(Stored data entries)
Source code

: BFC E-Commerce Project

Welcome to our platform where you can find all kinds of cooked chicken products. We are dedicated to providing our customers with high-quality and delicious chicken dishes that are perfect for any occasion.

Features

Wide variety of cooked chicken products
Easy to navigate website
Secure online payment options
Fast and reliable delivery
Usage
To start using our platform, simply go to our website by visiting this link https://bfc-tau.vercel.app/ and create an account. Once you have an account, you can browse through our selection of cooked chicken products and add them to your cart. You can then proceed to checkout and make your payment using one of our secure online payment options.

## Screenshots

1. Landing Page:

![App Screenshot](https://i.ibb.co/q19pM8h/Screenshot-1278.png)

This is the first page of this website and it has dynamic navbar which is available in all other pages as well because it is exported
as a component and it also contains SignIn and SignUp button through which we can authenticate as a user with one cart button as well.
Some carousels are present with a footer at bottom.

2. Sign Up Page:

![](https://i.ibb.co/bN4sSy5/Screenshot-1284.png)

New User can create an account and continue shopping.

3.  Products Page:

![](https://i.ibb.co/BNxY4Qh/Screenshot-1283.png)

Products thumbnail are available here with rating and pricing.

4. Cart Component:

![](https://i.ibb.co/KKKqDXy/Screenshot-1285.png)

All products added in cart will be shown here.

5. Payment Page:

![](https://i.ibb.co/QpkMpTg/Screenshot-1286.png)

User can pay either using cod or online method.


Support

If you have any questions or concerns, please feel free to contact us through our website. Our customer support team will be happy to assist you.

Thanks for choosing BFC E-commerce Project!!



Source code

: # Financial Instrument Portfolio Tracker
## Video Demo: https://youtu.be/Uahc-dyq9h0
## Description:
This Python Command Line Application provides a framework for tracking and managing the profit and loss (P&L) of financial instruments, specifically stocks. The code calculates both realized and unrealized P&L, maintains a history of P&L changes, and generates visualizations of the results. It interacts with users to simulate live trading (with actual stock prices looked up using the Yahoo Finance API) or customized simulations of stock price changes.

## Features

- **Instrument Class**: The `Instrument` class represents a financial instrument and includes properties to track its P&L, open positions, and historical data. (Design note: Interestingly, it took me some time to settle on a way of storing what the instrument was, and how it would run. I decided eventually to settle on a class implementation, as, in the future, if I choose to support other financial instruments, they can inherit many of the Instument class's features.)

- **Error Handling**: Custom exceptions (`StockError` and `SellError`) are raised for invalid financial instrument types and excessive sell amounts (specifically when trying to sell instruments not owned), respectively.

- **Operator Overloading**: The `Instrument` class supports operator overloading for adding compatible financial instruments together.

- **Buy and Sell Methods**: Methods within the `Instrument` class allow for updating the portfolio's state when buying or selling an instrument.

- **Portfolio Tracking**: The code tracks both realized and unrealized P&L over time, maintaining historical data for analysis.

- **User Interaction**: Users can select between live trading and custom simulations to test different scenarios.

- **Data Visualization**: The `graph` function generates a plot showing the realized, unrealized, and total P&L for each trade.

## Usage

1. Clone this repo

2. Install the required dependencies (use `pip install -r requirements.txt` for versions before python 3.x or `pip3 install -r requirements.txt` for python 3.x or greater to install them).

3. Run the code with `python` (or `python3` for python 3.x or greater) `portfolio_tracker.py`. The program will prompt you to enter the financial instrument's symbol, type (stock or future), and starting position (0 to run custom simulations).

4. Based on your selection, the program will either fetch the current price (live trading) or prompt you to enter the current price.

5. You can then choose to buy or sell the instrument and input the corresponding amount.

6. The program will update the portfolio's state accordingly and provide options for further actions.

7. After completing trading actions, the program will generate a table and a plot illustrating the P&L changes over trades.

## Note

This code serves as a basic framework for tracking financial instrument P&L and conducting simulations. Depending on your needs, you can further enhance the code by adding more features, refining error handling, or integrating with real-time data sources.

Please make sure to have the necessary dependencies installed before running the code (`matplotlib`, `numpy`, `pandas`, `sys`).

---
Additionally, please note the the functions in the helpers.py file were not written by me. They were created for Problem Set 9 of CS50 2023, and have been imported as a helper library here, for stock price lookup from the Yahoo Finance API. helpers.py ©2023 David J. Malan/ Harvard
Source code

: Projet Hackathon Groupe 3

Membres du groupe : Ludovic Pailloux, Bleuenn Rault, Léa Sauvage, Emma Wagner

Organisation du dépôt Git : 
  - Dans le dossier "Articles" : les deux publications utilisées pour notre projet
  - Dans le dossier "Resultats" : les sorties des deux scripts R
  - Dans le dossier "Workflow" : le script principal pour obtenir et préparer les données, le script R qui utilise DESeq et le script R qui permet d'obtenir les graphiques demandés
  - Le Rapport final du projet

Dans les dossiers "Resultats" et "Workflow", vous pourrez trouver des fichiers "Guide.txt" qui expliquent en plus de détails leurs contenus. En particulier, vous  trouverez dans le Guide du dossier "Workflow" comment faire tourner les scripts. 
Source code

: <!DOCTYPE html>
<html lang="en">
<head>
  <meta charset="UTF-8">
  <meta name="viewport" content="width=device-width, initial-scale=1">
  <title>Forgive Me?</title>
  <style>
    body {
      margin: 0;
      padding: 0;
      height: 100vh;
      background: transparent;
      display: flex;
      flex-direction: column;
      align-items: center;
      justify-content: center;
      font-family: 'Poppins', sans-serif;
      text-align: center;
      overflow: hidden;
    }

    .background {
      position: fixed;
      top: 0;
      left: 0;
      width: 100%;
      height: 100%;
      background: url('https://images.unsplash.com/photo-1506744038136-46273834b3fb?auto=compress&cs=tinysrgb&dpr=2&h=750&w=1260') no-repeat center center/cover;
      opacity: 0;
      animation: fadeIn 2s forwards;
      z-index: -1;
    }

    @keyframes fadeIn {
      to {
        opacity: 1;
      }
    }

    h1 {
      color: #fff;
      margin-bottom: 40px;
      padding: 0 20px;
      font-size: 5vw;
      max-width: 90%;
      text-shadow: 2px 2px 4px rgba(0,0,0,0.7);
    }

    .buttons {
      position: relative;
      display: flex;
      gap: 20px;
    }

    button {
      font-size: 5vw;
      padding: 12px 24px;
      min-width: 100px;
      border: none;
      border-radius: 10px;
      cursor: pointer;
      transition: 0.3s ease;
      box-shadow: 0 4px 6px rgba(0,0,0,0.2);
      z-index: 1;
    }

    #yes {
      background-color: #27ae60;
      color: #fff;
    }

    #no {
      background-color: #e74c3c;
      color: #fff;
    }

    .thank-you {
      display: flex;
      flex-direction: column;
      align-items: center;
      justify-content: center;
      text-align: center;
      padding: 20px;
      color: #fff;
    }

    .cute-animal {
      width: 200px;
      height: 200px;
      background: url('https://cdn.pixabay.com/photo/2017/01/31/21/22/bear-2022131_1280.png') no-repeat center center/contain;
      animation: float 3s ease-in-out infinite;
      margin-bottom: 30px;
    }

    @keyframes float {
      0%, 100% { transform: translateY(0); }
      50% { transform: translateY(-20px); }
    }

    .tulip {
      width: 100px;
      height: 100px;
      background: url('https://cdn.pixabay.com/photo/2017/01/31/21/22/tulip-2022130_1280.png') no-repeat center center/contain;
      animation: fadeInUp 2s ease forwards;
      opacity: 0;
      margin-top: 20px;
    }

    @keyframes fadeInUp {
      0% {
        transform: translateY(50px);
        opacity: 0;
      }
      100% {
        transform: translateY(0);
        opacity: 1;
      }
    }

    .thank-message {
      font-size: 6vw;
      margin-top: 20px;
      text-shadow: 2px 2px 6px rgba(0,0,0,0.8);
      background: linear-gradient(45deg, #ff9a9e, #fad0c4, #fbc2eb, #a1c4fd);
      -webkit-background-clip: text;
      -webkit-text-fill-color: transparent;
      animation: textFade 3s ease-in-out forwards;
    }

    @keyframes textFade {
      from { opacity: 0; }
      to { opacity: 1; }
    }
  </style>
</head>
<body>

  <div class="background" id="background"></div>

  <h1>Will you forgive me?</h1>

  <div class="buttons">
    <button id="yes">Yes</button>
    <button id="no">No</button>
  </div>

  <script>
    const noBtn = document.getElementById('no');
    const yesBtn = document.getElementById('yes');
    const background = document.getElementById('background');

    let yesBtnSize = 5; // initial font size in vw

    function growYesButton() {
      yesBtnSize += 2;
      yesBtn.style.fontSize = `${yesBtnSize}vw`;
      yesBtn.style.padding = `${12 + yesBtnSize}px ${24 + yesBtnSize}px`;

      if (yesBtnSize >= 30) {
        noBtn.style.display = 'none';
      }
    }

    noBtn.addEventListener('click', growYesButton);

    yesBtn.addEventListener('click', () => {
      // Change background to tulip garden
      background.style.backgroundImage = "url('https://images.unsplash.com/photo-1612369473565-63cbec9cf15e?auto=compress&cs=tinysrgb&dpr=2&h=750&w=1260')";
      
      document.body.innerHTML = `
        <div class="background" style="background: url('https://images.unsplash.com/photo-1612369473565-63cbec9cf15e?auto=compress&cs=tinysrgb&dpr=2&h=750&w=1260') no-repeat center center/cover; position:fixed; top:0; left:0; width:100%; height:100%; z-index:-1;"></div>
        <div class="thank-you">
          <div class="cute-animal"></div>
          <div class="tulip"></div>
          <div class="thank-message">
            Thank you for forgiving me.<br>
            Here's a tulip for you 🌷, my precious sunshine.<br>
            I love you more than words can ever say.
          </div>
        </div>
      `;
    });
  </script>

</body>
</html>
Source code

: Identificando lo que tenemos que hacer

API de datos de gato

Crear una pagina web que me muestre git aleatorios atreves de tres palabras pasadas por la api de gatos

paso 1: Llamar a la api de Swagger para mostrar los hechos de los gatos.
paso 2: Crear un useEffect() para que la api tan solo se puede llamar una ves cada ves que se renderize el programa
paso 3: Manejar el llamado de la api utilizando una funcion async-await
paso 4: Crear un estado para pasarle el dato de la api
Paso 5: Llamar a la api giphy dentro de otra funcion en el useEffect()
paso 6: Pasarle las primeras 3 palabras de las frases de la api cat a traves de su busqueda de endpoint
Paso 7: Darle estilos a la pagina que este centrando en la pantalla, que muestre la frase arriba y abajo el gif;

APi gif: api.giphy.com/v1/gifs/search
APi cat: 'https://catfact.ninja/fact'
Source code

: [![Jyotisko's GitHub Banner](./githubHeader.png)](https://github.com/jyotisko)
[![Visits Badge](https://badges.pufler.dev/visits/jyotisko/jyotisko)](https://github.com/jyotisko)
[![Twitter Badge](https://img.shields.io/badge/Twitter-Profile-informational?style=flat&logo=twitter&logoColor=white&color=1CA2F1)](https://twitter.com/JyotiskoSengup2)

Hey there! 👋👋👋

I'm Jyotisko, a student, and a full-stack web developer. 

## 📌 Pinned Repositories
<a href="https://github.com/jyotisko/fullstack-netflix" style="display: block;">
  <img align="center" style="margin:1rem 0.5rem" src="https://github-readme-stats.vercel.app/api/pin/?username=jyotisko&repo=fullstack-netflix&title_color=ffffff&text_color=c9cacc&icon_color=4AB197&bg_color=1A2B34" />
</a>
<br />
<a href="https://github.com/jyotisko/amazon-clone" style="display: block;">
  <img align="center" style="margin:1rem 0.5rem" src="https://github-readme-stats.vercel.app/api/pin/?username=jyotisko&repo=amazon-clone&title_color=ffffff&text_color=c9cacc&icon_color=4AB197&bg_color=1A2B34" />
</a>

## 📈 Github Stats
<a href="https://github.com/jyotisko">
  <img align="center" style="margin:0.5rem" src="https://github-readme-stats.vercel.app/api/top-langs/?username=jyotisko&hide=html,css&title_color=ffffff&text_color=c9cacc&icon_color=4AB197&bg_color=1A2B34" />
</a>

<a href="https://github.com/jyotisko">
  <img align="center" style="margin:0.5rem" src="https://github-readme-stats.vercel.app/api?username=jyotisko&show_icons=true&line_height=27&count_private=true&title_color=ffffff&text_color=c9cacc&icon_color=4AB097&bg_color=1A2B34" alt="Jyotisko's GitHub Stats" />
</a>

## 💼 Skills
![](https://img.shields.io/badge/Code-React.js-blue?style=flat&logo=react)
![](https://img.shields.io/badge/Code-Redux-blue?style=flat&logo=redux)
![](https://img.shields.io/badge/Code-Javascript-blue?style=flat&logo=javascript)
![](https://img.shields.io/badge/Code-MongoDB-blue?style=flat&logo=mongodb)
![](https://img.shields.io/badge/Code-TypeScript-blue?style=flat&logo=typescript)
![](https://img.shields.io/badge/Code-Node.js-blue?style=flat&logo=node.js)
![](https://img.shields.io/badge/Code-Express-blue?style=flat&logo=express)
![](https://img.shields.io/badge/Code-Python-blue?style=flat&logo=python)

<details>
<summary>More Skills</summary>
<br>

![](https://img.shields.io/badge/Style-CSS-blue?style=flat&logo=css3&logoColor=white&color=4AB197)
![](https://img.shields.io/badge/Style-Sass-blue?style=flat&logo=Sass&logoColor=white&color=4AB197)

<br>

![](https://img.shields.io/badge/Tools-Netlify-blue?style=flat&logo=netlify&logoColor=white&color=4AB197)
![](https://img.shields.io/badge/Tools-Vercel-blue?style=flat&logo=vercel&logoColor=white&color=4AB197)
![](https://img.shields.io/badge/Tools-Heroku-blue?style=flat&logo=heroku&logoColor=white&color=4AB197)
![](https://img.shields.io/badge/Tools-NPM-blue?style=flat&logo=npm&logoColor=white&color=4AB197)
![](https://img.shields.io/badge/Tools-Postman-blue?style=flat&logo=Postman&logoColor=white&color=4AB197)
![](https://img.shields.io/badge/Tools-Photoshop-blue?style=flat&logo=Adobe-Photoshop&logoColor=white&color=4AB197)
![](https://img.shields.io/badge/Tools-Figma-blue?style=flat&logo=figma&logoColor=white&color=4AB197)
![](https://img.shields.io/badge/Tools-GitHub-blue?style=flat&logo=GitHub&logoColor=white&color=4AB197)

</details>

--- PROBLEM DESCRIPTION ---
Reply with nothing but the count of lines in the entries above that contain "index".

--- YOUR RESPONSE ---
3